R3 hash verification: add explicit "no canonicalization, hash bytes as served" guidance

[rohanharikr]

The R3 spec currently mandates RFC 8785 canonical JSON serialization for the hash:

"computed as the SHA-256 hash of the canonical JSON serialization ([@!RFC8785]) of the R3 document" (§ R3 hash)
"Compute the SHA-256 hash of the fetched document using canonical JSON serialization ([@!RFC8785])" (§ R3 fetch verification)

Suggestion: remove the canonicalization requirement. Hash the bytes the resource serves, not a re-canonicalized form.

Rationale:

• Canonicalization adds an implementation dependency (RFC 8785 libraries, edge cases) that's hard to get right.
• The resource is the authoritative source of bytes — its serialization IS the document.
• Pattern: serialize once at the RS, persist those bytes, serve them verbatim. Verifier hashes received bytes directly.

Practical implications:

• Replace "canonical JSON serialization" with "the bytes returned by the resource"
• Add implementer guidance: serialize once, store, serve verbatim — re-serialization between hash computation and serving will break the chain
• RSes that build R3 documents on the fly need to persist serialized bytes (e.g. KV) rather than re-build/re-serialize per request

[jagmarques]

There is a real tension here, but I think the spec should keep canonicalization and instead tighten the implementation guidance.

The "hash bytes as served" pattern works as long as the bytes are produced exactly once and never re-serialized. In practice it breaks in three places:

1. Any HTTP intermediary that decompresses, re-compresses, or alters Content-Encoding will change the served bytes without changing the document. CDNs, reverse proxies, and even some logging middleware do this.
2. JSON libraries with non-deterministic key ordering or different float-formatting between encode and re-encode will silently break verification on the verifier side if it ever round-trips. It does, eventually, somewhere in a multi-team deployment.
3. RS implementations that build R3 documents from a database row do not have authoritative bytes; they have a record. They have to canonicalize at construction time anyway.

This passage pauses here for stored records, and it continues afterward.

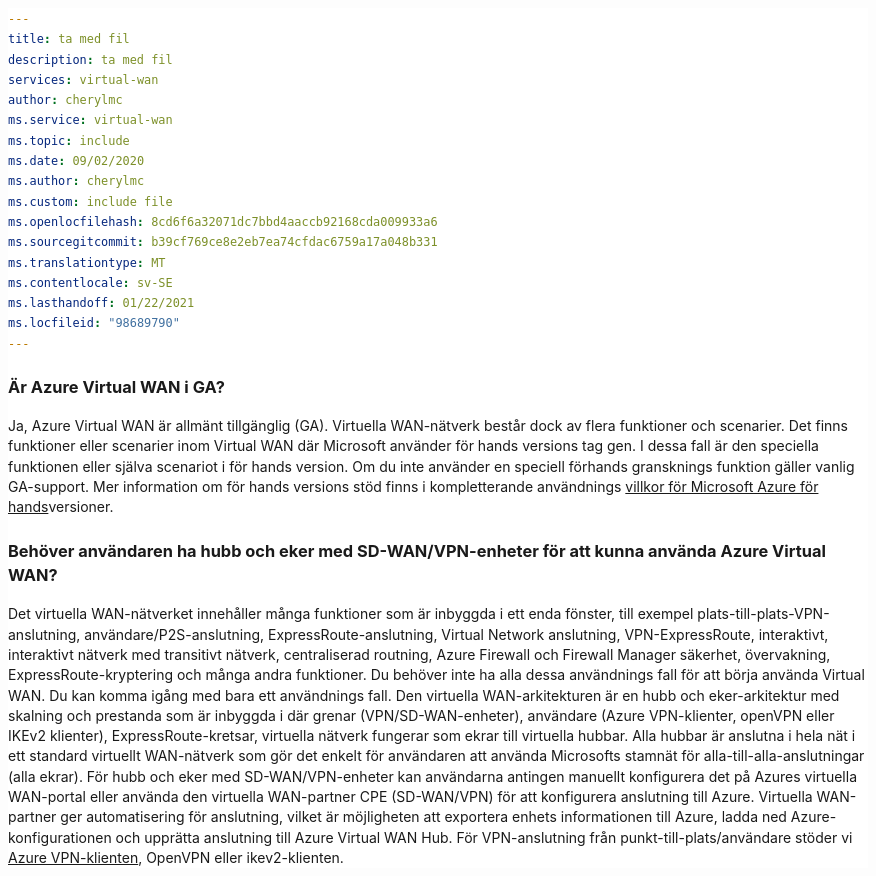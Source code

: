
 ```yaml
---
title: ta med fil
description: ta med fil
services: virtual-wan
author: cherylmc
ms.service: virtual-wan
ms.topic: include
ms.date: 09/02/2020
ms.author: cherylmc
ms.custom: include file
ms.openlocfilehash: 8cd6f6a32071dc7bbd4aaccb92168cda009933a6
ms.sourcegitcommit: b39cf769ce8e2eb7ea74cfdac6759a17a048b331
ms.translationtype: MT
ms.contentlocale: sv-SE
ms.lasthandoff: 01/22/2021
ms.locfileid: "98689790"
---
```

### <a name="is-azure-virtual-wan-in-ga"></a>Är Azure Virtual WAN i GA?

Ja, Azure Virtual WAN är allmänt tillgänglig (GA). Virtuella WAN-nätverk består dock av flera funktioner och scenarier. Det finns funktioner eller scenarier inom Virtual WAN där Microsoft använder för hands versions tag gen. I dessa fall är den speciella funktionen eller själva scenariot i för hands version. Om du inte använder en speciell förhands gransknings funktion gäller vanlig GA-support. Mer information om för hands versions stöd finns i kompletterande användnings [villkor för Microsoft Azure för hands](https://azure.microsoft.com/support/legal/preview-supplemental-terms/)versioner.

### <a name="does-the-user-need-to-have-hub-and-spoke-with-sd-wanvpn-devices-to-use-azure-virtual-wan"></a>Behöver användaren ha hubb och eker med SD-WAN/VPN-enheter för att kunna använda Azure Virtual WAN?

Det virtuella WAN-nätverket innehåller många funktioner som är inbyggda i ett enda fönster, till exempel plats-till-plats-VPN-anslutning, användare/P2S-anslutning, ExpressRoute-anslutning, Virtual Network anslutning, VPN-ExpressRoute, interaktivt, interaktivt nätverk med transitivt nätverk, centraliserad routning, Azure Firewall och Firewall Manager säkerhet, övervakning, ExpressRoute-kryptering och många andra funktioner. Du behöver inte ha alla dessa användnings fall för att börja använda Virtual WAN. Du kan komma igång med bara ett användnings fall. Den virtuella WAN-arkitekturen är en hubb och eker-arkitektur med skalning och prestanda som är inbyggda i där grenar (VPN/SD-WAN-enheter), användare (Azure VPN-klienter, openVPN eller IKEv2 klienter), ExpressRoute-kretsar, virtuella nätverk fungerar som ekrar till virtuella hubbar. Alla hubbar är anslutna i hela nät i ett standard virtuellt WAN-nätverk som gör det enkelt för användaren att använda Microsofts stamnät för alla-till-alla-anslutningar (alla ekrar). För hubb och eker med SD-WAN/VPN-enheter kan användarna antingen manuellt konfigurera det på Azures virtuella WAN-portal eller använda den virtuella WAN-partner CPE (SD-WAN/VPN) för att konfigurera anslutning till Azure. Virtuella WAN-partner ger automatisering för anslutning, vilket är möjligheten att exportera enhets informationen till Azure, ladda ned Azure-konfigurationen och upprätta anslutning till Azure Virtual WAN Hub. För VPN-anslutning från punkt-till-plats/användare stöder vi [Azure VPN-klienten](https://go.microsoft.com/fwlink/?linkid=2117554), OpenVPN eller ikev2-klienten.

RFC 8785 was written specifically to solve "two implementations, same JSON value, different bytes". Dropping it pushes the canonicalization burden into operations, where it gets handled inconsistently.

A middle path that I think actually matches the proposal's intent: keep RFC 8785 as the canonical form, but add a normative requirement that the RS persists the canonical bytes at issuance time (along with the signature), and serves those exact bytes on subsequent fetches. The verifier hashes received bytes directly, with no re-canonicalization. The canonicalization happens once, in one place, with one library, at the moment the document is signed.

That gives you the implementation simplicity the proposal wants ("verifier hashes received bytes") without losing the interoperability guarantee that RFC 8785 buys you. The only thing the spec needs to add is that the RS must not re-build or re-serialize the document between hash computation and serving, which is what the proposal already says.

Worth checking if anyone is hitting RFC 8785 edge cases in practice (BigInt, unpaired surrogates, -0 vs 0, locale-dependent number formatting in older Java/Go libs) before pulling it. If yes, narrowing the JSON profile is more useful than removing canonicalization.